Wenn er Urlaub nahm und in der Stadt blieb, hat er immer einen Weg gefunden, schnell im Büro vorbeizuschauen, die eine oder andere Entscheidung zu fällen, die durchaus hätte warten können, sich mit seinen Geschäftsfreunden zu treffen. Ich brachte ihn dazu, ins Theater, ins Kino und in Museen zu gehen, und er ging brav mit, aber ich fühlte, daß er sich langweilte. Sein Interesse galt nur der Firma, der Arbeit, den Geschäften.«
Zum ersten Mal redete ich mit meiner Tochter ganz offen wie mit einer Freundin.
»Willst du damit sagen, daß Papa auch zu füllen versucht, was ich die >leeren Stellen< nenne ?«
»Du kannst sicher sein, daß er an dem Tag, an dem er in Pension geht – allerdings glaube ich nicht, daß dieser Tag jemals kommen wird –, in Depressionen verfallen wird. Was wird er mit dieser Freiheit anfangen, die er so mühsam errungen hat? Alle werden ihn zu seiner großartigen Karriere beglückwünschen, zu dem Vermögen, das er uns hinterläßt, zu der Rechtschaffenheit, mit der er seine Firma geführt hat. Aber niemand wird Zeit für ihn haben. – Das Leben geht weiter, und alle sind ganz von ihrem eigenen Leben beansprucht.«
»Papa wird sich wieder wie ein Mensch im Exil fühlen, nur dieses Mal wird er kein Land haben, in das er sich flüchten kann.«
»Kannst du dir etwas Besseres vorstellen?«
»Ich habe nur eine Vorstellung: Ich möchte nicht, daß das mit mir passiert.

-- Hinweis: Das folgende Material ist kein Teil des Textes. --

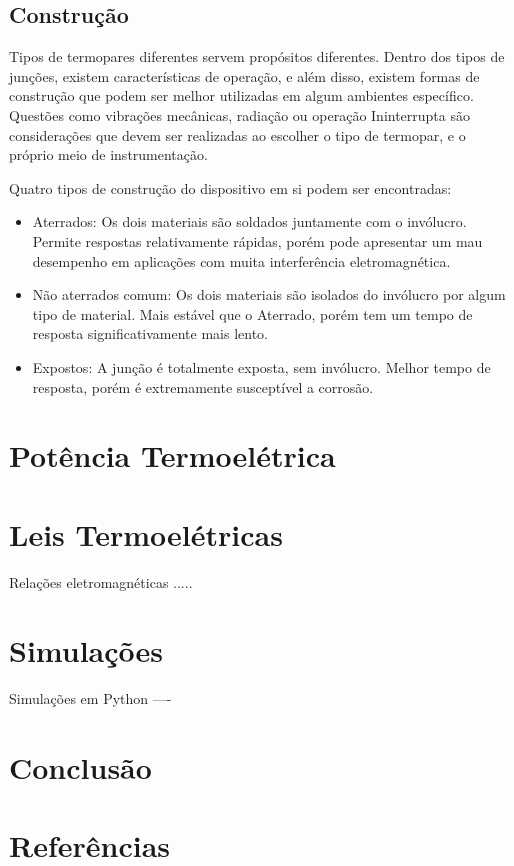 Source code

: \documentclass[a4paper,12pt]{report}
\begin{document}
	\subsection{Construção}
	
	Tipos de termopares diferentes servem propósitos diferentes. Dentro dos tipos de junções, existem características de operação, e além disso, existem formas de construção que podem ser melhor utilizadas em algum ambientes específico. Questões como vibrações mecânicas, radiação ou operação Ininterrupta são considerações que devem ser realizadas ao escolher o tipo de termopar, e o próprio meio de instrumentação.
	
	Quatro tipos de construção do dispositivo em si podem ser encontradas:
	
	\begin{itemize}
		\item Aterrados: Os dois materiais são soldados juntamente com o invólucro. Permite respostas relativamente rápidas, porém pode apresentar um mau desempenho em aplicações com muita interferência eletromagnética.
		
		\item Não aterrados comum: Os dois materiais são isolados do invólucro por algum tipo de material. Mais estável que o Aterrado, porém tem um tempo de resposta significativamente mais lento.
		
		\item Expostos: A junção é totalmente exposta, sem invólucro. Melhor tempo de resposta, porém é extremamente susceptível a corrosão.
	\end{itemize}
	
	\section{Potência Termoelétrica}
	
	\section{Leis Termoelétricas}
	
	Relações eletromagnéticas .....
	
	\section{Simulações}
	
	Simulações em Python ----
	
	\section{Conclusão}
	
	\section{Referências}
	\nocite{*}
	
	
	
\end{document}
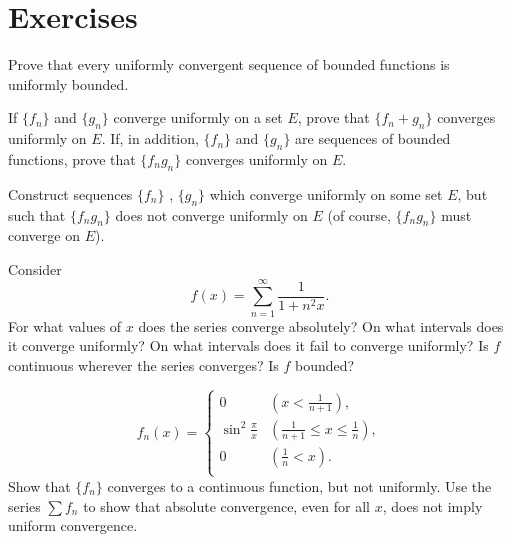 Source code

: \section{Exercises}

\begin{myexercise}
    \label{ex:7.1}
    Prove that every uniformly convergent sequence of bounded functions is uniformly bounded.
\end{myexercise}


\begin{myexercise}
    \label{ex:7.2}
    If $\{f_n\}$ and $\{g_n\}$ converge uniformly on a set $E$, prove that $\{f_n+g_n\}$ converges uniformly on $E$.
    If, in addition, $\{f_n\}$ and $\{g_n\}$ are sequences of bounded functions, prove that $\{f_n g_n\}$ converges uniformly on $E$.
\end{myexercise}


\begin{myexercise}
    \label{ex:7.3}
    Construct sequences $\{f_n\}$ , $\{g_n\}$ which converge uniformly on some set $E$, but such that $\{f_n g_n\}$ 
    does not converge uniformly on $E$ 
    (of course, $\{f_n g_n\}$ must converge on $E$).
\end{myexercise}


\begin{myexercise}
    \label{ex:7.4}
    Consider 
    \begin{equation*}
        f(x) = \sum_{n=1}^{\infty} \frac{1}{1+n^2x} .
    \end{equation*}
    For what values of $x$ does the series converge absolutely?
    On what intervals does it converge uniformly?
    On what intervals does it fail to converge uniformly?
    Is $f$ continuous wherever the series converges?
    Is $f$ bounded?
\end{myexercise}


\begin{myexercise}
    \label{ex:7.5}
    \begin{equation*}
        f_n(x) = \left\{ 
            \begin{array}{ll}
                0 & \left( x<\frac{1}{n+1} \right), \\
                \sin^2 \frac{\pi}{x} & \left( \frac{1}{n+1}\leq x \leq \frac{1}{n} \right), \\
                0 & \left( \frac{1}{n} < x \right). \\ 
            \end{array}
         \right.
    \end{equation*}
    Show that $\{f_n\}$ converges to a continuous function, but not uniformly. 
    Use the series $\sum f_n$ to show that absolute convergence, even for all $x$, does not imply uniform convergence.
\end{myexercise}


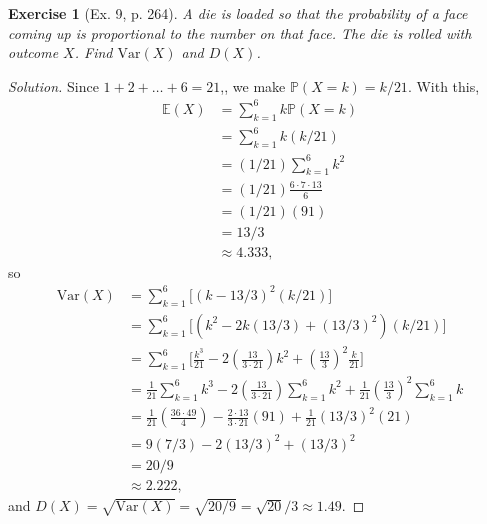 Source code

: \documentclass[letterpaper, 10 pt, conference]{article}
\newtheorem{ex}{Exercise}
\newcommand\E{\ensuremath{\mathbb{E}}}
\renewcommand{\P}{\ensuremath{\mathbb{P}}}
\newcommand\V{\ensuremath{\mathrm{Var}}}
\begin{document}
\begin{ex}[Ex. 9, p. 264]
	A die is loaded so that the probability of a face coming up is proportional to the number on that face. The die is rolled with outcome $X$. Find $\V(X)$ and $D(X)$. 
\end{ex}
\begin{proof}[Solution]
	Since $1+2+\dots+6 = 21$,, we make $\P(X = k) = k/21$. With this, 
	\begin{align}
		\E(X) &= \sum_{k = 1}^{6} k \P(X = k)\\
		&= \sum_{k = 1}^{6} k (k/21)\\
		&= (1/21) \sum_{k = 1}^{6} k^2 \\
		&= (1/21) \frac{6 \cdot 7 \cdot 13}{6}\\
		&= (1/21) (91) \\
		&= 13/3 \\
		&\approx 4.333,
	\end{align}
	so 
	\begin{align}
		\V(X) &= \sum_{k = 1}^{6} \lbrack (k-13/3)^2 (k/21) \rbrack\\
		&= \sum_{k = 1}^{6} \lbrack (k^2 - 2k(13/3) + (13/3)^2) (k/21) \rbrack\\
		&= \sum_{k = 1}^{6} \lbrack \frac{k^3}{21} - 2 (\frac{13}{3 \cdot 21}) k^2 + (\frac{13}{3})^2 \frac{k}{21} \rbrack \\
		&= \frac{1}{21} \sum_{k = 1}^{6}  k^3 - 2 (\frac{13}{3 \cdot 21}) \sum_{k = 1}^{6} k^2 + \frac{1}{21}(\frac{13}{3})^2 \sum_{k = 1}^{6} k \\
		&= \frac{1}{21} (\frac{36 \cdot 49}{4}) - \frac{2 \cdot 13}{3 \cdot 21} (91) + \frac{1}{21} (13/3)^2 (21)\\
		&= 9 (7/3) - 2 (13/3)^2 + (13/3)^2\\
		&= 20/9\\
		&\approx 2.222,
	\end{align}
	and $D(X) = \sqrt{\V(X)} = \sqrt{20/9} = \sqrt{20}/3 \approx 1.49$.
\end{proof}
\end{document}

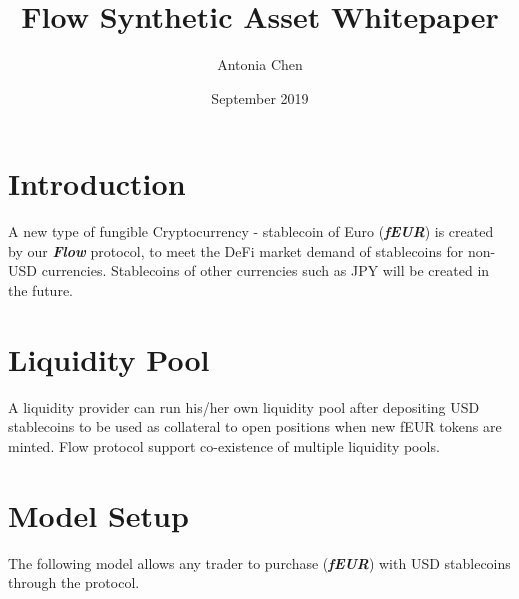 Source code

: \documentclass{article}
\title{Flow Synthetic Asset Whitepaper}
\author{Antonia Chen}
\date{September 2019}
\begin{document}
\maketitle

\section{Introduction}
A new type of fungible Cryptocurrency - stablecoin of Euro  (\textbf{\textit{fEUR}}) is created by our \textbf{\textit{Flow}} protocol, to meet the DeFi market demand of stablecoins for non-USD currencies. Stablecoins of other currencies such as JPY will be created in the future.  

\section{Liquidity Pool}
A liquidity provider can run his/her own liquidity pool after depositing USD stablecoins to be used as collateral to open positions when new fEUR tokens are minted. Flow protocol support co-existence of multiple liquidity pools. 

\section{Model Setup}
The following model allows any trader to purchase  (\textbf{\textit{fEUR}}) with USD stablecoins through the protocol. 
\end{document}
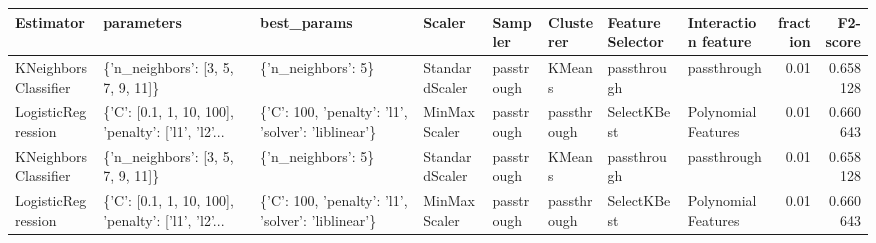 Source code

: \begin{tabular}{llllllllrr}
\toprule
           Estimator &                                         parameters &                                        best\_params &         Scaler &    Sampler &   Clusterer & Feature Selector & Interaction feature &  fraction &  F2-score \\
\midrule
KNeighborsClassifier &                  \{'n\_neighbors': [3, 5, 7, 9, 11]\} &                                 \{'n\_neighbors': 5\} & StandardScaler & passtrough &      KMeans &      passthrough &         passthrough &      0.01 &  0.658128 \\
  LogisticRegression & \{'C': [0.1, 1, 10, 100], 'penalty': ['l1', 'l2'... & \{'C': 100, 'penalty': 'l1', 'solver': 'liblinear'\} &   MinMaxScaler & passtrough & passthrough &      SelectKBest &  PolynomialFeatures &      0.01 &  0.660643 \\
KNeighborsClassifier &                  \{'n\_neighbors': [3, 5, 7, 9, 11]\} &                                 \{'n\_neighbors': 5\} & StandardScaler & passtrough &      KMeans &      passthrough &         passthrough &      0.01 &  0.658128 \\
  LogisticRegression & \{'C': [0.1, 1, 10, 100], 'penalty': ['l1', 'l2'... & \{'C': 100, 'penalty': 'l1', 'solver': 'liblinear'\} &   MinMaxScaler & passtrough & passthrough &      SelectKBest &  PolynomialFeatures &      0.01 &  0.660643 \\
\bottomrule
\end{tabular}
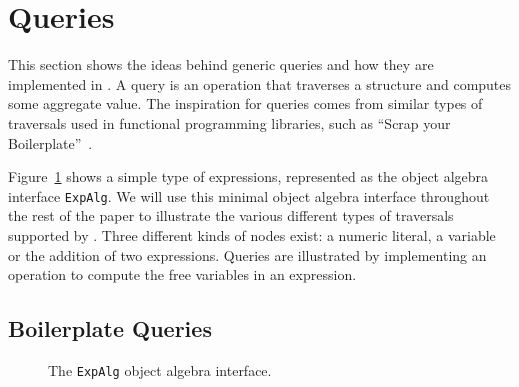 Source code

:\section{Queries}\label{sec:queries}

This section shows the ideas behind generic queries and how they are
implemented in \Name.  A query is an operation that traverses a
structure and computes some aggregate value. The inspiration for
queries comes from similar types of traversals used in functional
programming libraries, such as ``Scrap your
Boilerplate''~\cite{ralf03syb}.


Figure~\ref{exp_alg} shows a simple type of expressions, represented
as the object algebra interface \lstinline{ExpAlg}. We will use this
minimal object algebra interface throughout the rest of the paper to
illustrate the various different types of traversals supported by
\Name.  Three different kinds of nodes exist: a numeric literal, a
variable or the addition of two expressions. Queries are illustrated
by implementing an operation to compute the free variables in an expression.

\begin{comment}
As a specific type of object algebras, queries allow users to define
new operations handling a user-defined data structure\bruno{This
  definition of queries is just too broad. Please
look at papers like Syb to see how they describe queries and transformations}. A \textit{query
  algebra} is a class implementing an object algebra interface by a
top-down traversal throughout the hierarchy. It is something
supporting the program to gather information from the substructures of
a data type recursively, and make a response at the root node to the
query.
\end{comment}

\subsection{Boilerplate Queries}\label{subsec:freevars}

\begin{figure}[!htbp]
\vspace{-.1in}
\caption{The \lstinline{ExpAlg} object algebra interface.}
\label{exp_alg}
\end{figure}

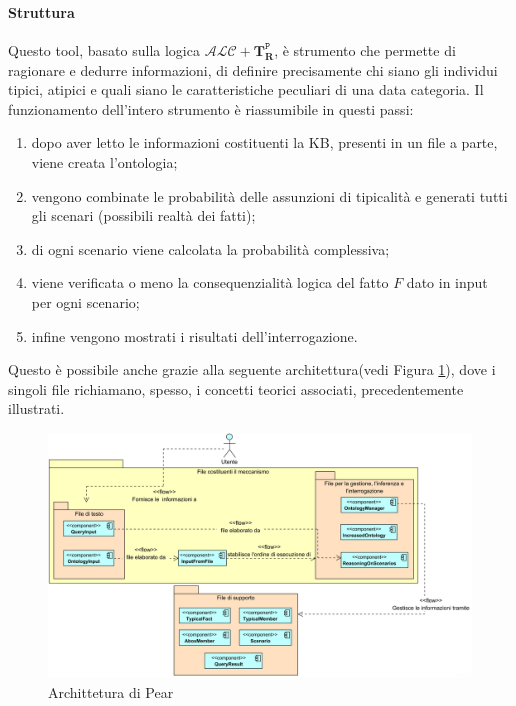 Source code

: \paragraph{Struttura}
Questo tool, basato sulla logica $ \mathcal{ALC} + \mathbf{T}_{\mathbf{R}}^{\mathtt{P}} $, è strumento 
che permette di ragionare e dedurre informazioni, di definire 
precisamente chi siano gli individui tipici, atipici e quali siano
le caratteristiche peculiari di una data categoria.
Il funzionamento dell'intero strumento è riassumibile in questi passi:
\begin{enumerate}
	\item dopo aver letto le informazioni costituenti la KB, presenti in un file a parte, 
	viene creata l’ontologia;
	\item vengono combinate le probabilità delle assunzioni di tipicalità e generati tutti 
	gli scenari (possibili realtà dei fatti);
	\item di ogni scenario viene calcolata la probabilità complessiva;
	\item viene verificata o meno la consequenzialità logica del fatto $ F $ dato in input per ogni scenario;
	\item infine vengono mostrati i risultati dell'interrogazione.
\end{enumerate}
Questo è possibile anche grazie alla seguente architettura(vedi Figura \ref{fig:schemaPEAR}), dove i singoli file richiamano, spesso, i concetti teorici associati, precedentemente illustrati.
\begin{figure}[ht]
	\centering
	\includegraphics[width=\linewidth]{immagini/architetturaPEAR.png}
	\caption{Archittetura di Pear}
	\label{fig:schemaPEAR}
\end{figure}

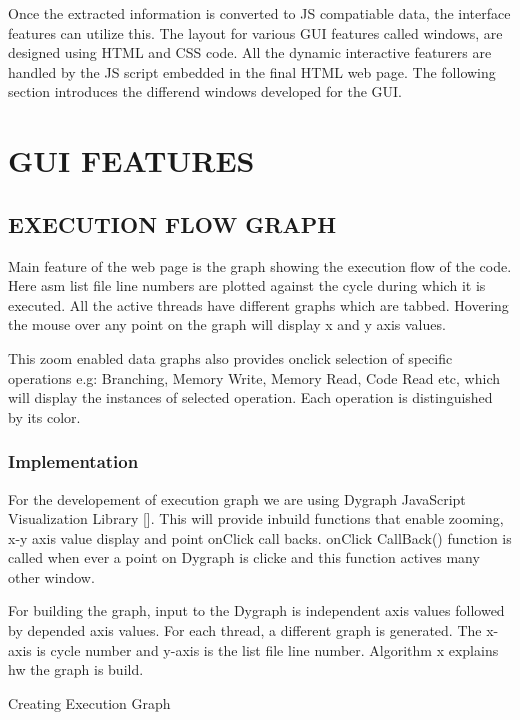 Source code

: Once the extracted information is converted to JS compatiable data, the interface features can utilize this. The layout for various GUI features called windows, are designed using HTML and CSS code. All the dynamic interactive featurers are handled by the JS script embedded in the final HTML web page. The following section introduces the differend windows developed for the GUI.

\section {GUI FEATURES}

\subsection {EXECUTION FLOW GRAPH}
Main feature of the web page is the graph showing the execution flow of the code. Here asm list file line numbers are plotted against the cycle during which it is executed. All the active threads have different graphs which are tabbed. Hovering the mouse over any point on the graph will display x and y axis values. 
 
This zoom enabled data graphs also provides onclick selection of specific operations e.g: Branching, Memory Write, Memory Read, Code Read etc, which will display the instances of selected operation. Each operation is distinguished by its color.   

\subsubsection {Implementation}

For the developement of execution graph we are using Dygraph JavaScript Visualization Library []. This will provide inbuild functions that enable zooming, x-y axis value display and point onClick call backs. onClick CallBack() function is called when ever a point on Dygraph is clicke and this function actives many other window.

For building the graph, input to the Dygraph is independent axis values followed by depended axis values. For each thread, a different graph is generated. The x-axis is cycle number and y-axis is the list file line number. Algorithm x explains hw the graph is build.

\IncMargin{1em}
\begin{algorithm}[H]
\DontPrintSemicolon
{} 
\KwFn{}
\BlankLine
{}
\caption{Creating Execution Graph}
\end{algorithm}\DecMargin{1em}

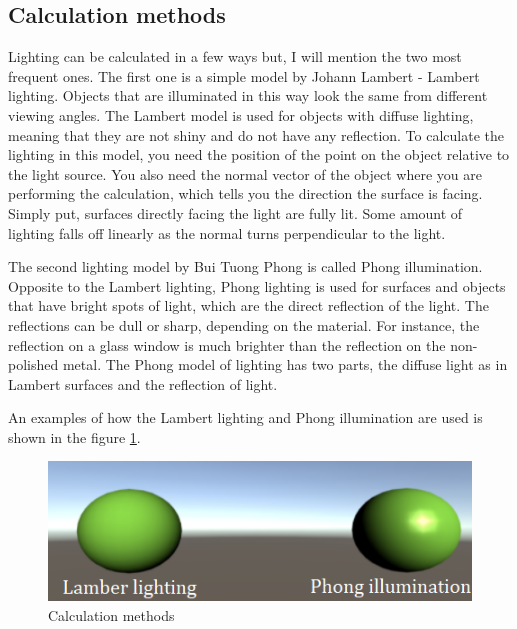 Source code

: \documentclass[10pt,twoside,english,a4paper]{article}
\begin{document}
\subsection{Calculation methods} \label{calculation}
Lighting can be calculated in a few ways but, I will mention the two most frequent ones. The first one is a simple model by Johann Lambert - Lambert lighting. Objects that are illuminated in this way look the same from different viewing angles. The Lambert model is used for objects with diffuse lighting, meaning that they are not shiny and do not have any reflection. To calculate the lighting in this model, you need the position of the point on the object relative to the light source. You also need the normal vector of the object where you are performing the calculation, which tells you the direction the surface is facing. Simply put, surfaces directly facing the light are fully lit. Some amount of lighting falls off linearly as the normal turns perpendicular to the light.\cite{Prall}

The second lighting model by Bui Tuong Phong is called Phong illumination. Opposite to the Lambert lighting, Phong lighting is used for surfaces and objects that have bright spots of light, which are the direct reflection of the light. The reflections can be dull or sharp, depending on the material. For instance, the reflection on a glass window is much brighter than the reflection on the non-polished metal. The Phong model of lighting has two parts, the diffuse light as in Lambert surfaces and the reflection of light. \cite{Prall}

An examples of how the Lambert lighting and Phong illumination are used is shown in the figure \ref{fig:pic}.

\begin{figure}[ht]
    \centering
    \includegraphics[scale=1.0]{light_pic.png}
    \caption{Calculation methods\cite{schrute}}
    \label{fig:pic}
\end{figure}
\end{document}
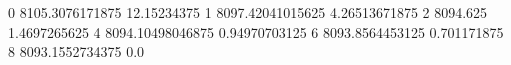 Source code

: 0 8105.3076171875 12.15234375
1 8097.42041015625 4.26513671875
2 8094.625 1.4697265625
4 8094.10498046875 0.94970703125
6 8093.8564453125 0.701171875
8 8093.1552734375 0.0
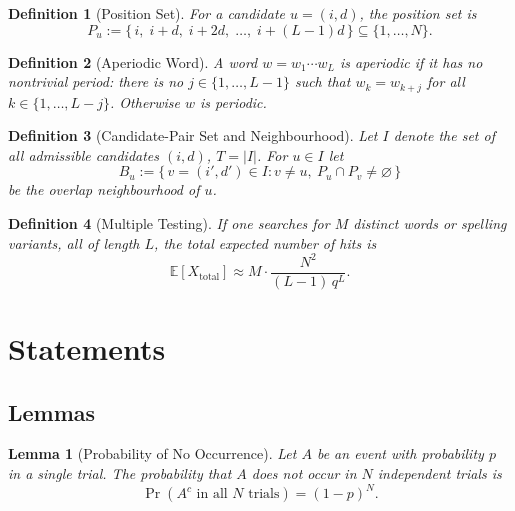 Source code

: \documentclass[11pt]{amsart}
\theoremstyle{plain}
\newtheorem{definition}{Definition}
\newtheorem{lemma}{Lemma}
\theoremstyle{remark}
\begin{document}
\begin{definition}[Position Set]
\label{def:positions}
For a candidate \(u = (i,d)\), the \emph{position set} is
\begin{equation}
\label{eq:positions}
P_u := \{\,i,\; i+d,\; i+2d,\; \dots,\; i+(L-1)d\,\} \subseteq \{1,\dots,N\}.
\end{equation}
\end{definition}

\begin{definition}[Aperiodic Word]
\label{def:aperiodic}
A word \(w = w_1 \cdots w_L\) is \emph{aperiodic} if it has no nontrivial
period: there is no \(j \in \{1,\dots,L-1\}\) such that
\(w_k = w_{k+j}\) for all \(k \in \{1,\dots,L-j\}\). Otherwise \(w\) is
\emph{periodic}.
\end{definition}

\begin{definition}[Candidate-Pair Set and Neighbourhood]
\label{def:candidates}
Let \(I\) denote the set of all admissible candidates \((i,d)\),
\(T=|I|\). For \(u\in I\) let
\begin{equation}
\label{eq:Bu-def}
B_u := \{\,v=(i',d')\in I : v\neq u,\ P_u\cap P_v \neq \varnothing\,\}
\end{equation}
be the \emph{overlap neighbourhood} of \(u\).
\end{definition}

\begin{definition}[Multiple Testing]
\label{def:mult}
If one searches for \(M\) distinct words or spelling variants, all of
length \(L\), the total expected number of hits is
\begin{equation}
\label{eq:mult-test}
\mathbb{E}[X_{\text{total}}] \approx M \cdot \frac{N^{2}}{(L-1)\,q^{L}}.
\end{equation}
\end{definition}

\section{Statements}

\subsection{Lemmas}

\begin{lemma}[Probability of No Occurrence]
\label{lem:noocc}
Let \(A\) be an event with probability \(p\) in a single trial. The
probability that \(A\) does not occur in \(N\) independent trials is
\begin{equation}
\label{eq:no-occ}
\Pr(A^c \text{ in all } N \text{ trials}) = (1-p)^N.
\end{equation}
\end{lemma}
\end{document}
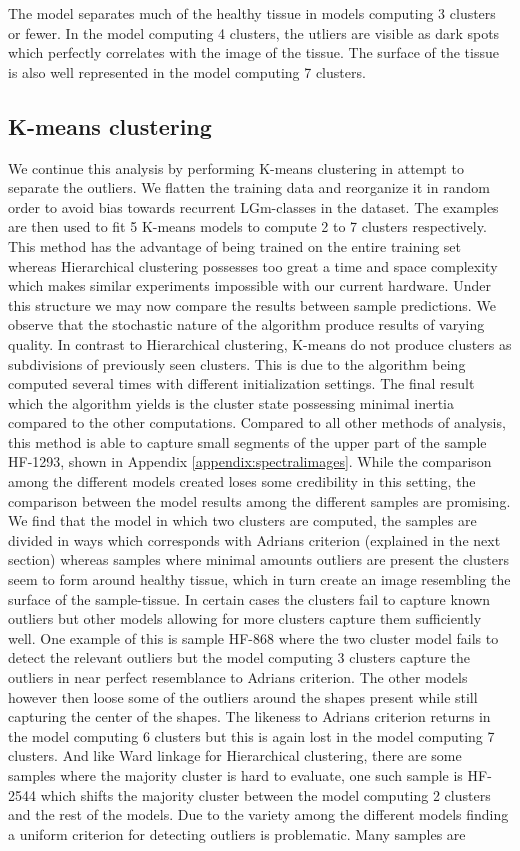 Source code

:  The model separates much of the healthy tissue in models computing 3 clusters or fewer. In the model computing 4 clusters, the utliers are visible as dark spots which perfectly correlates with the image of the tissue. The surface of the tissue is also well represented in the model computing 7 clusters.

\subsection{K-means clustering}

We continue this analysis by performing K-means clustering in attempt to separate the outliers. We flatten the training data and reorganize it in random order to avoid bias towards recurrent LGm-classes in the dataset. The examples are then used to fit 5 K-means models to compute 2 to 7 clusters respectively. This method has the advantage of being trained on the entire training set whereas Hierarchical clustering possesses too great a time and space complexity which makes similar experiments impossible with our current hardware. Under this structure we may now compare the results between sample predictions. We observe that the stochastic nature of the algorithm produce results of varying quality. In contrast to Hierarchical clustering, K-means do not produce clusters as subdivisions of previously seen clusters. This is due to the algorithm being computed several times with different initialization settings. The final result which the algorithm yields is the cluster state possessing minimal inertia compared to the other computations. Compared to all other methods of analysis, this method is able to capture small segments of the upper part of the sample HF-1293, shown in Appendix \ref{appendix:spectralimages}. While the comparison among the different models created loses some credibility in this setting, the comparison between the model results among the different samples are promising. We find that the model in which two clusters are computed, the samples are divided in ways which corresponds with Adrians criterion (explained in the next section) whereas samples where minimal amounts outliers are present the clusters seem to form around healthy tissue, which in turn create an image resembling the surface of the sample-tissue. In certain cases the clusters fail to capture known outliers but other models allowing for more clusters capture them sufficiently well. One example of this is sample HF-868 where the two cluster model fails to detect the relevant outliers but the model computing 3 clusters capture the outliers in near perfect resemblance to Adrians criterion. The other models however then loose some of the outliers around the shapes present while still capturing the center of the shapes. The likeness to Adrians criterion returns in the model computing 6 clusters but this is again lost in the model computing 7 clusters. And like Ward linkage for Hierarchical clustering, there are some samples where the majority cluster is hard to evaluate, one such sample is HF-2544 which shifts the majority cluster between the model computing 2 clusters and the rest of the models. Due to the variety among the different models finding a uniform criterion for detecting outliers is problematic. Many samples are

Dafür bin ich zu unruhig, und, verstehe mich bitte nicht falsch, es ist nicht so, daß ihr als Vorbild versagt habt. Aber ich muß mich verändern. Schnell verändern.«
Deidre O'Neill, bekannt als Edda
Sie sitzt in vollkommener Dunkelheit.
Viorel hat selbstverständlich das Zimmer sofort verlassen. Die Nacht ist das Reich des Schreckens, der Ungeheuer aus der Vergangenheit, aus der Zeit, in der wir wie die Zigeuner umherzogen, wie mein ehemaliger Meister – die Große Mutter möge seiner Seele gnädig sein, und er möge, bis zu dem Augenblick, in dem er wiederkehrt, liebevoll behandelt werden.
Athena weiß nicht, was sie tun soll, seit ich das Licht gelöscht habe. Sie fragt nach ihrem Sohn, ich sage ihr, sie solle sich keine Sorgen machen und alles mir überlassen. Ich gehe hinaus, stelle den Fernseher an, suche einen Sender mit Zeichentrickfilmen, schalte den Ton ab. Was die Frauen wohl früher gemacht haben, wenn sie das Ritual machten, an dem Athena jetzt teilnehmen soll. Sie haben sicher auch ihre Kinder mitgebracht, nur gab es damals kein Fernsehen. Egal, das ist jetzt nicht mein Problem.
Ich werde in Athena etwas auslösen, das dem gleicht, was der Junge vor dem Fernsehschirm erlebt – durch eine Pforte in eine andere Realität zu gehen. Alles ist so einfach und zugleich so kompliziert! Einfach: Alles ist eine Frage der Einstellung. Ich werde nicht mehr nach Glück streben. Von nun an bin ich unabhängig, ich sehe das Leben mit eigenen Augen und nicht mit denen der anderen. Ich werde mich auf das Abenteuer einlassen, am Leben zu sein.
Und gleichzeitig kompliziert: Warum soll ich nicht nach Glück streben, wo doch alle Menschen immer sagen, daß es das einzig lohnende Ziel ist? Warum soll ich das Risiko eingehen, einen Weg zu beschreiten, den die anderen nicht zu gehen wagen?
Aber was ist eigentlich Glück?
Liebe, heißt es. Doch Liebe macht nicht glücklich und hat dies auch nie getan. Ganz im Gegenteil, Liebe bedeutet immer Angst, Kämpfe, viele durchwachte Nächte, in denen wir uns fragen, ob das, was wir tun, das Richtige ist. Die wahre Liebe besteht aus Ekstase und Agonie.
Dann also Friede. Macht Friede glücklich? Betrachten wir die Große Mutter, so herrscht bei ihr nie Frieden. Der Winter kämpft gegen den Frühling, die Sonne und der Mond begegnen einander nie, der Tiger verfolgt den Menschen, der Angst vor dem Hund hat, der die Katze verfolgt, die die Maus verfolgt, die den Menschen erschreckt.
Macht Geld glücklich? Nun ja: Dann würden alle Menschen, die genug Geld haben und sich einen hohen Lebensstandard leisten können, aufhören zu arbeiten. Aber sie arbeiten weiter, sind unruhiger als zuvor, als hätten sie Angst, alles zu verlieren. Geld bringt mehr Geld, das stimmt. Armut macht meist unglücklich. Daß aber Geld immer glücklich macht, stimmt nicht.